**What you should do**:
Scan the material below for the word "sectionizr", then copy every line in which it appears.

-- Opening Marker --

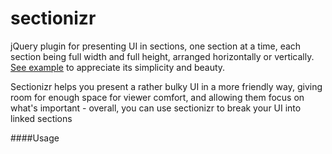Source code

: # sectionizr
jQuery plugin for presenting UI in sections, one section at a time, each section being full width and full height, arranged horizontally or vertically. [See example](https://de-paule.github.io/sectionizr/) to appreciate its simplicity and beauty.

Sectionizr helps you present a rather bulky UI in a more friendly way, giving room for enough space for viewer comfort, and allowing them focus on what's important - overall, you can use sectionizr to break your UI into linked sections

####Usage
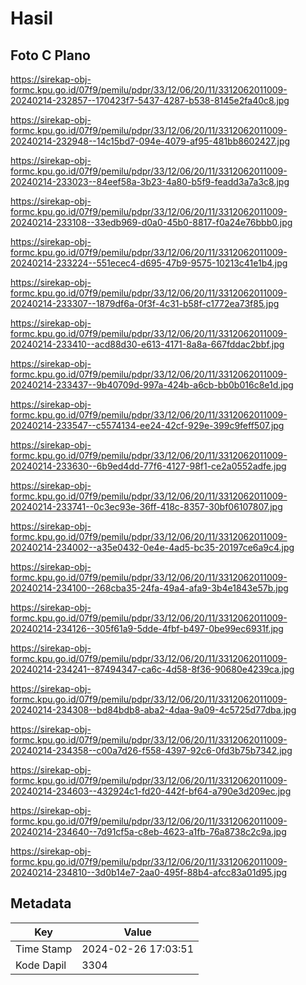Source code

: # Hasil

## Foto C Plano

https://sirekap-obj-formc.kpu.go.id/07f9/pemilu/pdpr/33/12/06/20/11/3312062011009-20240214-232857--170423f7-5437-4287-b538-8145e2fa40c8.jpg

https://sirekap-obj-formc.kpu.go.id/07f9/pemilu/pdpr/33/12/06/20/11/3312062011009-20240214-232948--14c15bd7-094e-4079-af95-481bb8602427.jpg

https://sirekap-obj-formc.kpu.go.id/07f9/pemilu/pdpr/33/12/06/20/11/3312062011009-20240214-233023--84eef58a-3b23-4a80-b5f9-feadd3a7a3c8.jpg

https://sirekap-obj-formc.kpu.go.id/07f9/pemilu/pdpr/33/12/06/20/11/3312062011009-20240214-233108--33edb969-d0a0-45b0-8817-f0a24e76bbb0.jpg

https://sirekap-obj-formc.kpu.go.id/07f9/pemilu/pdpr/33/12/06/20/11/3312062011009-20240214-233224--551ecec4-d695-47b9-9575-10213c41e1b4.jpg

https://sirekap-obj-formc.kpu.go.id/07f9/pemilu/pdpr/33/12/06/20/11/3312062011009-20240214-233307--1879df6a-0f3f-4c31-b58f-c1772ea73f85.jpg

https://sirekap-obj-formc.kpu.go.id/07f9/pemilu/pdpr/33/12/06/20/11/3312062011009-20240214-233410--acd88d30-e613-4171-8a8a-667fddac2bbf.jpg

https://sirekap-obj-formc.kpu.go.id/07f9/pemilu/pdpr/33/12/06/20/11/3312062011009-20240214-233437--9b40709d-997a-424b-a6cb-bb0b016c8e1d.jpg

https://sirekap-obj-formc.kpu.go.id/07f9/pemilu/pdpr/33/12/06/20/11/3312062011009-20240214-233547--c5574134-ee24-42cf-929e-399c9feff507.jpg

https://sirekap-obj-formc.kpu.go.id/07f9/pemilu/pdpr/33/12/06/20/11/3312062011009-20240214-233630--6b9ed4dd-77f6-4127-98f1-ce2a0552adfe.jpg

https://sirekap-obj-formc.kpu.go.id/07f9/pemilu/pdpr/33/12/06/20/11/3312062011009-20240214-233741--0c3ec93e-36ff-418c-8357-30bf06107807.jpg

https://sirekap-obj-formc.kpu.go.id/07f9/pemilu/pdpr/33/12/06/20/11/3312062011009-20240214-234002--a35e0432-0e4e-4ad5-bc35-20197ce6a9c4.jpg

https://sirekap-obj-formc.kpu.go.id/07f9/pemilu/pdpr/33/12/06/20/11/3312062011009-20240214-234100--268cba35-24fa-49a4-afa9-3b4e1843e57b.jpg

https://sirekap-obj-formc.kpu.go.id/07f9/pemilu/pdpr/33/12/06/20/11/3312062011009-20240214-234126--305f61a9-5dde-4fbf-b497-0be99ec6931f.jpg

https://sirekap-obj-formc.kpu.go.id/07f9/pemilu/pdpr/33/12/06/20/11/3312062011009-20240214-234241--87494347-ca6c-4d58-8f36-90680e4239ca.jpg

https://sirekap-obj-formc.kpu.go.id/07f9/pemilu/pdpr/33/12/06/20/11/3312062011009-20240214-234308--bd84bdb8-aba2-4daa-9a09-4c5725d77dba.jpg

https://sirekap-obj-formc.kpu.go.id/07f9/pemilu/pdpr/33/12/06/20/11/3312062011009-20240214-234358--c00a7d26-f558-4397-92c6-0fd3b75b7342.jpg

https://sirekap-obj-formc.kpu.go.id/07f9/pemilu/pdpr/33/12/06/20/11/3312062011009-20240214-234603--432924c1-fd20-442f-bf64-a790e3d209ec.jpg

https://sirekap-obj-formc.kpu.go.id/07f9/pemilu/pdpr/33/12/06/20/11/3312062011009-20240214-234640--7d91cf5a-c8eb-4623-a1fb-76a8738c2c9a.jpg

https://sirekap-obj-formc.kpu.go.id/07f9/pemilu/pdpr/33/12/06/20/11/3312062011009-20240214-234810--3d0b14e7-2aa0-495f-88b4-afcc83a01d95.jpg


## Metadata

| Key        | Value               |
| ---------- | ------------------- |
| Time Stamp | 2024-02-26 17:03:51 |
| Kode Dapil | 3304                |



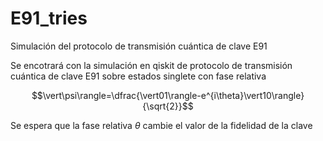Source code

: # E91_tries
Simulación del protocolo de transmisión cuántica de clave E91


Se encotrará con la simulación en qiskit de protocolo de transmisión cuántica de clave E91 sobre estados singlete con fase relativa

$$\vert\psi\rangle=\dfrac{\vert01\rangle-e^{i\theta}\vert10\rangle}{\sqrt{2}}$$

Se espera que la fase relativa $\theta$ cambie el valor de la fidelidad de la clave


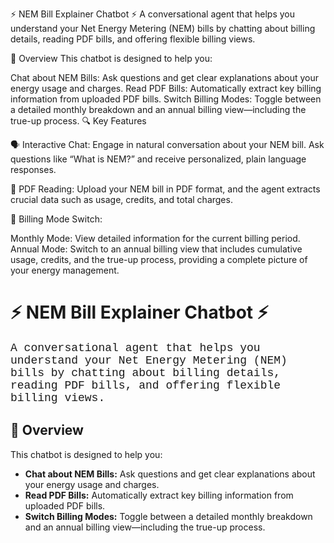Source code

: ⚡ NEM Bill Explainer Chatbot ⚡
A conversational agent that helps you understand your Net Energy Metering (NEM) bills by chatting about billing details, reading PDF bills, and offering flexible billing views.

💬 Overview
This chatbot is designed to help you:

Chat about NEM Bills: Ask questions and get clear explanations about your energy usage and charges.
Read PDF Bills: Automatically extract key billing information from uploaded PDF bills.
Switch Billing Modes: Toggle between a detailed monthly breakdown and an annual billing view—including the true-up process.
🔍 Key Features

🗣️ Interactive Chat:
Engage in natural conversation about your NEM bill. Ask questions like “What is NEM?” and receive personalized, plain language responses.

📄 PDF Reading:
Upload your NEM bill in PDF format, and the agent extracts crucial data such as usage, credits, and total charges.

🔄 Billing Mode Switch:

Monthly Mode: View detailed information for the current billing period.
Annual Mode: Switch to an annual billing view that includes cumulative usage, credits, and the true-up process, providing a complete picture of your energy management.

# ⚡ NEM Bill Explainer Chatbot ⚡

<p style="font-family: 'Courier New', monospace; font-size: 18px;">
  A conversational agent that helps you understand your Net Energy Metering (NEM) bills by chatting about billing details, reading PDF bills, and offering flexible billing views.
</p>

## 💬 Overview

This chatbot is designed to help you:
- **Chat about NEM Bills:** Ask questions and get clear explanations about your energy usage and charges.
- **Read PDF Bills:** Automatically extract key billing information from uploaded PDF bills.
- **Switch Billing Modes:** Toggle between a detailed monthly breakdown and an annual billing view—including the true-up process.

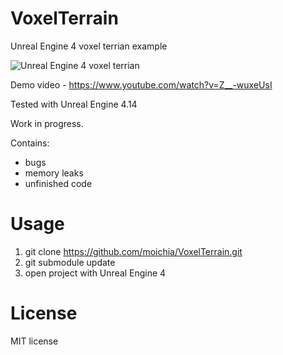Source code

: # VoxelTerrain
Unreal Engine 4 voxel terrian example

![Unreal Engine 4 voxel terrian](http://media.indiedb.com/images/games/1/51/50197/ezgif.com-video-to-gif_2.gif)

Demo video - https://www.youtube.com/watch?v=Z__-wuxeUsI

Tested with Unreal Engine 4.14

Work in progress.

Contains:
* bugs
* memory leaks
* unfinished code

# Usage
1. git clone https://github.com/moichia/VoxelTerrain.git
2. git submodule update
3. open project with Unreal Engine 4

# License
MIT license
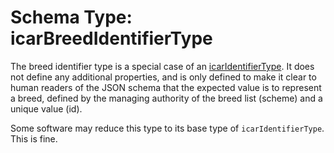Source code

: # Schema Type: icarBreedIdentifierType

The breed identifier type is a special case of an [icarIdentifierType](../types/icarIdentifierType.md).
It does not define any additional properties, and is only defined to make it clear to human readers of the JSON schema that the expected value is to represent a breed, defined by the managing authority of the breed list (scheme) and a unique value (id).

Some software may reduce this type to its base type of `icarIdentifierType`. This is fine.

-- Closing Marker --

**Output for this task**:
: # sectionizr
jQuery plugin for presenting UI in sections, one section at a time, each section being full width and full height, arranged horizontally or vertically. [See example](https://de-paule.github.io/sectionizr/) to appreciate its simplicity and beauty.
Sectionizr helps you present a rather bulky UI in a more friendly way, giving room for enough space for viewer comfort, and allowing them focus on what's important - overall, you can use sectionizr to break your UI into linked sections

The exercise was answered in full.